30 November 2025

“Ketika Karya Anak Bangsa Menjadi Alat Menghidupkan Penjajahan yang Pernah Kita Lawan”

 “Ketika Karya Anak Bangsa Menjadi Alat Menghidupkan Penjajahan yang Pernah Kita Lawan”

Jakarta 30 November 2025
Oleh : Laksda TNI Purn Soleman B Ponto.
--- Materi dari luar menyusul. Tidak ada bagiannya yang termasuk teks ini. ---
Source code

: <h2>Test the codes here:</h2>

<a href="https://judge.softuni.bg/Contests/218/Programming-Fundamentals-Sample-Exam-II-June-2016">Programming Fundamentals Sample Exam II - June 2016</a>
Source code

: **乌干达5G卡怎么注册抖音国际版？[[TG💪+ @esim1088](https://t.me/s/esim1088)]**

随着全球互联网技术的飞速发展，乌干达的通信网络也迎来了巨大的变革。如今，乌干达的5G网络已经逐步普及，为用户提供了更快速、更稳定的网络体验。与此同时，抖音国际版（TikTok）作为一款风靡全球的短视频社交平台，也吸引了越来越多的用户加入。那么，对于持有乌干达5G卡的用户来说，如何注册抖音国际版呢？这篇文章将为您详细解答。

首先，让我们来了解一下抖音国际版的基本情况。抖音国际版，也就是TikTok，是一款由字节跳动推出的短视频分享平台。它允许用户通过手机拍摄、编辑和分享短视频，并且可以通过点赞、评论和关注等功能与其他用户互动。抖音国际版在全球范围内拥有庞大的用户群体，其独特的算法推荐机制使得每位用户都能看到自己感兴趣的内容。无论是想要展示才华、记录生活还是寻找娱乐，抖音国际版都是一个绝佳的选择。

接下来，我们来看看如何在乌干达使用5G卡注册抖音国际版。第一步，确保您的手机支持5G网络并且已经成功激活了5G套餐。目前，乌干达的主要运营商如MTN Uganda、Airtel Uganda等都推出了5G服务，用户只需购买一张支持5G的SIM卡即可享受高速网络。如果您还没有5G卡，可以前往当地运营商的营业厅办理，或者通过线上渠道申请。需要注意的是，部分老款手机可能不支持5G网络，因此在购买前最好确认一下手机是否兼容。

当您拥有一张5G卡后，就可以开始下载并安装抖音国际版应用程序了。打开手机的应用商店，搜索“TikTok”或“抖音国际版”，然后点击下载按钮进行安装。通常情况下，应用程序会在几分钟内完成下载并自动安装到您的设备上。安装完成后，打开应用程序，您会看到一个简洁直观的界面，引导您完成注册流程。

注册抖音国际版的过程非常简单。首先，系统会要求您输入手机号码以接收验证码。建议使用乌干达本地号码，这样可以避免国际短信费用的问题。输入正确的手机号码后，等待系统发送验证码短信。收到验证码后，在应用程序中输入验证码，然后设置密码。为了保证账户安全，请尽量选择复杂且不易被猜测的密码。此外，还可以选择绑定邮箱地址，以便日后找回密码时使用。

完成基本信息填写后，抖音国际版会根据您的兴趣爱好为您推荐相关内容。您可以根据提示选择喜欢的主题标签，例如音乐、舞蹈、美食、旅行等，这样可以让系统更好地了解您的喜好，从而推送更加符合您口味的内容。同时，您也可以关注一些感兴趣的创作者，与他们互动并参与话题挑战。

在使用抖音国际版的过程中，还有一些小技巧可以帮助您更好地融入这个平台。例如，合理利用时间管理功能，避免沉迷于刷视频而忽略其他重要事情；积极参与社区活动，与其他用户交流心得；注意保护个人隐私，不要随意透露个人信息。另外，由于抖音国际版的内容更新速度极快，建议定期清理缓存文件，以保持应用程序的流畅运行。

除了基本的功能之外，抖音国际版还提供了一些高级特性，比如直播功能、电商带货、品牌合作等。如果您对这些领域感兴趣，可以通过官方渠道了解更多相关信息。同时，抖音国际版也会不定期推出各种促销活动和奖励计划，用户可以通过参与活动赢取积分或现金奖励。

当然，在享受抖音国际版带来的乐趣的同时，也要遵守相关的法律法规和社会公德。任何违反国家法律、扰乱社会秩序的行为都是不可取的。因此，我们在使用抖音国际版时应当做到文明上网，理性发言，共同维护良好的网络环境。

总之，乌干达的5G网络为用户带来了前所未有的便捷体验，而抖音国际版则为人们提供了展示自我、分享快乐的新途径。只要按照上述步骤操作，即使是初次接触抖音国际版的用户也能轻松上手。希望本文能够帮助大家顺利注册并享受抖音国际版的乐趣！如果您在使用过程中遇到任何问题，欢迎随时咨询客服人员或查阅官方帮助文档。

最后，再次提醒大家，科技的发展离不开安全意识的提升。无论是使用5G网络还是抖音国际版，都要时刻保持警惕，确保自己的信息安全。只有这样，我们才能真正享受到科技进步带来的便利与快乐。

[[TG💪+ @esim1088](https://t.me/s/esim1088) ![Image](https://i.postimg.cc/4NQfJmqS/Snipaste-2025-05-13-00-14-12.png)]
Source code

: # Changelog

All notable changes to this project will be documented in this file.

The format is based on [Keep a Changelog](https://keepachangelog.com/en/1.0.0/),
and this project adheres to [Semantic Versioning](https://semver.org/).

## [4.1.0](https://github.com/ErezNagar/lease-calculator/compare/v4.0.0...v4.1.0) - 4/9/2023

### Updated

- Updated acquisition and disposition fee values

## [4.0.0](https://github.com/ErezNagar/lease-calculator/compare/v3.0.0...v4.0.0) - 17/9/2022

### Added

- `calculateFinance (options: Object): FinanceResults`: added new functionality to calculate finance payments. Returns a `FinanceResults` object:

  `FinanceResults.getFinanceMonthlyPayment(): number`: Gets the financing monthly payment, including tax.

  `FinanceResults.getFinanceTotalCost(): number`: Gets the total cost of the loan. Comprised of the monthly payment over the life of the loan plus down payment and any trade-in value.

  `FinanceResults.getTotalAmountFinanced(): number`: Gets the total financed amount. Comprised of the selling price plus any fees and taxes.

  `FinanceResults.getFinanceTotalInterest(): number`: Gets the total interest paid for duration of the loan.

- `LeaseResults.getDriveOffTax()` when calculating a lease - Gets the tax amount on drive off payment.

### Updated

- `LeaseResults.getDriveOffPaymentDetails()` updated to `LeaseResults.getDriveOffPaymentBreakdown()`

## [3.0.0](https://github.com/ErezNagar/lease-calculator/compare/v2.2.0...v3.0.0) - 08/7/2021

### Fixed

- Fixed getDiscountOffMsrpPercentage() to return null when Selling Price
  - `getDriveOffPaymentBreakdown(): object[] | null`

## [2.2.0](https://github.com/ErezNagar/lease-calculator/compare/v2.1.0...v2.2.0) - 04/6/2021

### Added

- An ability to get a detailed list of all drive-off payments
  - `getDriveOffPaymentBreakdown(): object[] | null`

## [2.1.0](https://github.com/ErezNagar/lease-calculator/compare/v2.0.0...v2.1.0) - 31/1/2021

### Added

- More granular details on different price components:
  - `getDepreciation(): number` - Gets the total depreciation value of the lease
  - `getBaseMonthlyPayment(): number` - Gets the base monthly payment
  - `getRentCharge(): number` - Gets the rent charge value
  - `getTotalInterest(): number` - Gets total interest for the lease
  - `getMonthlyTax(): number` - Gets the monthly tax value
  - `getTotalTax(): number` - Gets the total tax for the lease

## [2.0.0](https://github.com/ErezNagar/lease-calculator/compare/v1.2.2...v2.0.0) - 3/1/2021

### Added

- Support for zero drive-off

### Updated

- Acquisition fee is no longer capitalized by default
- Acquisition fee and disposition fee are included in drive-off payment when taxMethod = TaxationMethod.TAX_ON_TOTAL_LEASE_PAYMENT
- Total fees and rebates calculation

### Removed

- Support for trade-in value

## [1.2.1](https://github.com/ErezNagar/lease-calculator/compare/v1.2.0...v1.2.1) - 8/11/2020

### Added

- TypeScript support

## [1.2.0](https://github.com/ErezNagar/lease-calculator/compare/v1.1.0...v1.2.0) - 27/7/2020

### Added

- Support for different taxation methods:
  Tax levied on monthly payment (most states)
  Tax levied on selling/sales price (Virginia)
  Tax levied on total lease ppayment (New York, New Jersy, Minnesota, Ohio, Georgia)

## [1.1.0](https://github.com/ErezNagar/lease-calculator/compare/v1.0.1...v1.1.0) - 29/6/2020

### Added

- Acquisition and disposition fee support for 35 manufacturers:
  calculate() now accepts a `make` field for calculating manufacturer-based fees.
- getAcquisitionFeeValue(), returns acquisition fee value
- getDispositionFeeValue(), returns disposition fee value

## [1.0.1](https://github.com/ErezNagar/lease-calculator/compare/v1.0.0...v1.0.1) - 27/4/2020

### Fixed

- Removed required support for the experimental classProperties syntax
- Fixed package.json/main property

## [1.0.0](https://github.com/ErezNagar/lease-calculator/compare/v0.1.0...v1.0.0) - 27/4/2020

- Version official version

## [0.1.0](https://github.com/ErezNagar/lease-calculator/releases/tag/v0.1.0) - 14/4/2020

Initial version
ST, SH, MH

 

PRA KATA :

Para pembuat UU menyebut KUHP baru dan KUHAP baru sebagai:
“Karya agung anak bangsa.”

Narasi manis itu dibungkus agar rakyat percaya bahwa dua kitab besar ini adalah kemajuan.
Tetapi ketika kita baca pasal-pasalnya, yang muncul justru bayangan hukum kolonial
hukum yang dulu dipakai Belanda untuk menindas rakyat Hindia Belanda.

Ironinya:

Bangsa Indonesia kini menghidupkan kembali pasal-pasal penjajah,
lalu menyebutnya karya anak bangsa.

Rakyat harus mengerti:
penjajahan modern tidak lagi memakai kapal, serdadu, atau kompeni.
Penjajahan modern memakai pasal-pasal yang membungkam, menggeledah, menahan, dan membatasi rakyat.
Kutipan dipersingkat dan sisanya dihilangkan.